§ Problem statement:
In the listing below, find the line containing "принимает от блока" and the line containing "средняя скорость на дистанции, в км/ч;". Repeat exactly those two lines and every line between them.

§ Input data:

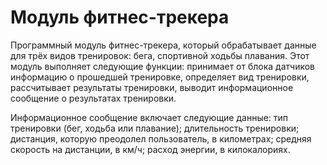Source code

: # Модуль фитнес-трекера

Программный модуль фитнес-трекера, который обрабатывает данные для трёх видов тренировок: 
бега, 
спортивной ходьбы 
плавания. 
Этот модуль выполняет следующие функции:
принимает от блока датчиков информацию о прошедшей тренировке,
определяет вид тренировки,
рассчитывает результаты тренировки,
выводит информационное сообщение о результатах тренировки.

Информационное сообщение включает следующие данные:
тип тренировки (бег, ходьба или плавание);
длительность тренировки;
дистанция, которую преодолел пользователь, в километрах;
средняя скорость на дистанции, в км/ч;
расход энергии, в килокалориях.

§ Written response:
принимает от блока датчиков информацию о прошедшей тренировке,
определяет вид тренировки,
рассчитывает результаты тренировки,
выводит информационное сообщение о результатах тренировки.

Информационное сообщение включает следующие данные:
тип тренировки (бег, ходьба или плавание);
длительность тренировки;
дистанция, которую преодолел пользователь, в километрах;
средняя скорость на дистанции, в км/ч;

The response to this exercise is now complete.